In this problem, you are asked to find the measure of $\angle EFI$ given that:

• $EG \parallel HJ$ (lines $EG$ and $HJ$ are parallel),
• $m \angle JIF = 62^\circ$.

Step-by-step solution:

1. Identify the relationship between the angles: Since $EG \parallel HJ$ and $IF$ is a transversal, angles $\angle JIF$ and $\angle EFI$ are corresponding angles.

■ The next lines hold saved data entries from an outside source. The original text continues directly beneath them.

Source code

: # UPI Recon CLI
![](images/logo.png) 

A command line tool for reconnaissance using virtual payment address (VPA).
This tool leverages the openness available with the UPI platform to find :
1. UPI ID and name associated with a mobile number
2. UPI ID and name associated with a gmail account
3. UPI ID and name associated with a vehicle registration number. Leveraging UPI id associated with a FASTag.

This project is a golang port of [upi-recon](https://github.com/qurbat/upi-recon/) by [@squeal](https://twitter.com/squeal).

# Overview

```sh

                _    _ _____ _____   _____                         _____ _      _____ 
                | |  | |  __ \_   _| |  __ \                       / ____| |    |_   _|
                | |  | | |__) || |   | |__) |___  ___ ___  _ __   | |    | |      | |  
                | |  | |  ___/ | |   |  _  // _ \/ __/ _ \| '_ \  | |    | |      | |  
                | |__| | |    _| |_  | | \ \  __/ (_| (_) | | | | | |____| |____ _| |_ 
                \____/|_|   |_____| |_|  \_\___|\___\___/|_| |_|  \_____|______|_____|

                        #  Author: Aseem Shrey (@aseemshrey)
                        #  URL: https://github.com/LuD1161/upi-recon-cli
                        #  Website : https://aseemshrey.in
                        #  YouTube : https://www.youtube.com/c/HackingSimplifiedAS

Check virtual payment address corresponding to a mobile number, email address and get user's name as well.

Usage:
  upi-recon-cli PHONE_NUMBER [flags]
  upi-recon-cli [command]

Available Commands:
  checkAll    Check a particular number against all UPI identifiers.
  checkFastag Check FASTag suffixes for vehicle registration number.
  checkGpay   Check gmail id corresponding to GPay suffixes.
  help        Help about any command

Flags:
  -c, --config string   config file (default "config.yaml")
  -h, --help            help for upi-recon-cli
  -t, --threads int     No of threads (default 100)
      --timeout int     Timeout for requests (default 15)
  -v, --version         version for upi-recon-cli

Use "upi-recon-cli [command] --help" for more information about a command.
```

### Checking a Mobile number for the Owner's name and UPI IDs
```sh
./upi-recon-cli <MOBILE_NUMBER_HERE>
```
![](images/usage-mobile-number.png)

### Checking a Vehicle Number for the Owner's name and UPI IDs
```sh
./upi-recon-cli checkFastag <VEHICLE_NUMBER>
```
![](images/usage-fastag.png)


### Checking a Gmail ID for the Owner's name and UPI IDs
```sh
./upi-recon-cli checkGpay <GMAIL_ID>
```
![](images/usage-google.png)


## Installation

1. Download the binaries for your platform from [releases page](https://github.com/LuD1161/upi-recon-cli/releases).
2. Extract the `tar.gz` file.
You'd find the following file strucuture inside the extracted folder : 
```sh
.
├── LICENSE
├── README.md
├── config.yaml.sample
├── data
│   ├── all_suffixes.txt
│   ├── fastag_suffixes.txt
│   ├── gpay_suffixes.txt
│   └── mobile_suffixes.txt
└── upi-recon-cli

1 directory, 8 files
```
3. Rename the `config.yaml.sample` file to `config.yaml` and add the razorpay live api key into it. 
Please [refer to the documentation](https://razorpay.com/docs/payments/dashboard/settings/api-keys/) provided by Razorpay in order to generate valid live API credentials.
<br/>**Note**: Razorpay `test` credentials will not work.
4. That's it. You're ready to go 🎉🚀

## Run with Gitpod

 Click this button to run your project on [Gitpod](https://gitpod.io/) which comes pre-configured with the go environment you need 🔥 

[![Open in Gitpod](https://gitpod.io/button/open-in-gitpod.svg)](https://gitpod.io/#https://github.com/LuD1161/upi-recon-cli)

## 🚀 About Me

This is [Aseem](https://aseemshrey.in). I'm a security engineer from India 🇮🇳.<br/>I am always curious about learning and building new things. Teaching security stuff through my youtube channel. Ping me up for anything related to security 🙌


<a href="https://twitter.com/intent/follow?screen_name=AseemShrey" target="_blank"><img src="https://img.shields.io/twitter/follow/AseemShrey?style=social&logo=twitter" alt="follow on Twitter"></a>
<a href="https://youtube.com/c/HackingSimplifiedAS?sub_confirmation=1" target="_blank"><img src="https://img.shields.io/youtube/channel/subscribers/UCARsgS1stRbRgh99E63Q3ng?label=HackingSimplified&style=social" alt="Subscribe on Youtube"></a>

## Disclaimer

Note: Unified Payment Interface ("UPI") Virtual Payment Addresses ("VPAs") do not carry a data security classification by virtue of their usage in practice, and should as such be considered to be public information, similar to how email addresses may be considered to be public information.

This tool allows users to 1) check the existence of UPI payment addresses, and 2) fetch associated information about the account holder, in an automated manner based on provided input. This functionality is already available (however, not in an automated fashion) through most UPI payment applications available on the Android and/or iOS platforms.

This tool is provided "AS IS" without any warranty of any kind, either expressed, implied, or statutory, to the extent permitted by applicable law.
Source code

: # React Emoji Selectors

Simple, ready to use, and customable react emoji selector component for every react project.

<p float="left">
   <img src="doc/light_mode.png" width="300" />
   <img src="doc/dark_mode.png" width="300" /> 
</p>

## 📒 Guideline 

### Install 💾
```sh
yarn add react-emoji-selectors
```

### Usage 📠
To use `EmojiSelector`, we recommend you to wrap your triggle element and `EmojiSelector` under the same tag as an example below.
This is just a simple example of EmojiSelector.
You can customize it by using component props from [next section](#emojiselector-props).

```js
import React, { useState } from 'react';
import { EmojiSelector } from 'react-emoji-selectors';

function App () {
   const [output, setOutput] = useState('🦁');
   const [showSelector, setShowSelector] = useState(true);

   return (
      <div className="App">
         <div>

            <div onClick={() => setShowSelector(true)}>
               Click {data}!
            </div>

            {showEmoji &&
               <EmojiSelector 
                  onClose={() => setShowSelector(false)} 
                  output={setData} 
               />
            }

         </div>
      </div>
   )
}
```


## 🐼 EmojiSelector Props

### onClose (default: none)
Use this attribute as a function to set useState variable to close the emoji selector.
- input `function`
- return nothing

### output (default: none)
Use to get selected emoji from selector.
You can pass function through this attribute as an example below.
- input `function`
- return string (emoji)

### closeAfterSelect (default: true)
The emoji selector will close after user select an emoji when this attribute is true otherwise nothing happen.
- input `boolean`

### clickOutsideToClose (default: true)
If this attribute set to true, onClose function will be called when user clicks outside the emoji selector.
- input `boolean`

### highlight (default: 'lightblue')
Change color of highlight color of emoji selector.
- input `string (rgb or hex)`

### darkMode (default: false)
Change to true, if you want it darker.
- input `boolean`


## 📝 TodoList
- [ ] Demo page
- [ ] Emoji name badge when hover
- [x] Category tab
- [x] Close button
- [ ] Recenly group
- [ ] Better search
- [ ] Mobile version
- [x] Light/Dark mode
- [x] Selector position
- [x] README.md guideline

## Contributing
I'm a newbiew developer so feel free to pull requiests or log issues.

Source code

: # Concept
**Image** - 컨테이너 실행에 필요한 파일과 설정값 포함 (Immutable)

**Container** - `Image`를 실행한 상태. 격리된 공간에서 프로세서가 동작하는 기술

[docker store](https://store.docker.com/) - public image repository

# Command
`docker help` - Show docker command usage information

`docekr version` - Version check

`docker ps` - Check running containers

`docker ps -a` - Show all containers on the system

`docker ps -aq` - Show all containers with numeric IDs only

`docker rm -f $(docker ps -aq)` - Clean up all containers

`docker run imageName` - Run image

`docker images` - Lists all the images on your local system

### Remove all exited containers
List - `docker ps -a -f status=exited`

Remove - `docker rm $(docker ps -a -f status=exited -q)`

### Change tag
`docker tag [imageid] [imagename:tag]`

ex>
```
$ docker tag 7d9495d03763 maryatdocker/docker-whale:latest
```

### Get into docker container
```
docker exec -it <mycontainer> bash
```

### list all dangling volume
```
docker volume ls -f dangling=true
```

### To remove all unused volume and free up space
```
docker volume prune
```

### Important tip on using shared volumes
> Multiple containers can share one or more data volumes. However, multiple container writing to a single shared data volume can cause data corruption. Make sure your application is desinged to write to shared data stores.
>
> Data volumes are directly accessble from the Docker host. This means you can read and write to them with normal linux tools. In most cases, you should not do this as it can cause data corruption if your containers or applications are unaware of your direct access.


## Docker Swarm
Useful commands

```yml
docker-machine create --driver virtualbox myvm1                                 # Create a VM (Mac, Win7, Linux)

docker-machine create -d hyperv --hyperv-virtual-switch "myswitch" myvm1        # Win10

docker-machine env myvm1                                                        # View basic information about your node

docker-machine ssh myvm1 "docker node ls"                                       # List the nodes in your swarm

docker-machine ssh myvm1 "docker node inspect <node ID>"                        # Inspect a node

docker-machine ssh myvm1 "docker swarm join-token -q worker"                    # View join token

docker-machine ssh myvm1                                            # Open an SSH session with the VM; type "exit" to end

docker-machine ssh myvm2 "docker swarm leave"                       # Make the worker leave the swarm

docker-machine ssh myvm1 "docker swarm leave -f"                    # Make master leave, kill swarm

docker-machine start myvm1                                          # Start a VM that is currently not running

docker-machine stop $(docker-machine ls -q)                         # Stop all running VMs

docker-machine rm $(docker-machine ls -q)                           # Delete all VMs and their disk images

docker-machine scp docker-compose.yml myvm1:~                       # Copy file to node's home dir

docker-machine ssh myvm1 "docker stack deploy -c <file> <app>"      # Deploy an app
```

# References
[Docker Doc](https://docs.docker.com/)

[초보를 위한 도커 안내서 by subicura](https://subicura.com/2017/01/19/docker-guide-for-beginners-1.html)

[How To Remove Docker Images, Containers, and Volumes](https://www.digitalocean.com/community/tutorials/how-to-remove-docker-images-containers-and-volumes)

Corresponding angles are equal when a transversal crosses two parallel lines.

2. Apply the corresponding angle theorem: Therefore, $m \angle EFI = m \angle JIF$.

3. Substitute the value of $m \angle JIF$: We know $m \angle JIF = 62^\circ$.

Thus, $m \angle EFI = 62^\circ$.

Would you like further details, or do you have any questions?

Here are 5 related questions for practice:

1. What is the sum of the interior angles formed by two parallel lines and a transversal?
2. If $m \angle EFI = 62^\circ$, what is $m \angle IFJ$?
3. Can you identify another pair of corresponding angles in this diagram?
4. What is the difference between alternate interior angles and corresponding angles?
5. What are the properties of angles formed by parallel lines and a transversal?

Tip: In geometry, it's helpful to remember that corresponding angles formed by a transversal crossing parallel lines are always congruent!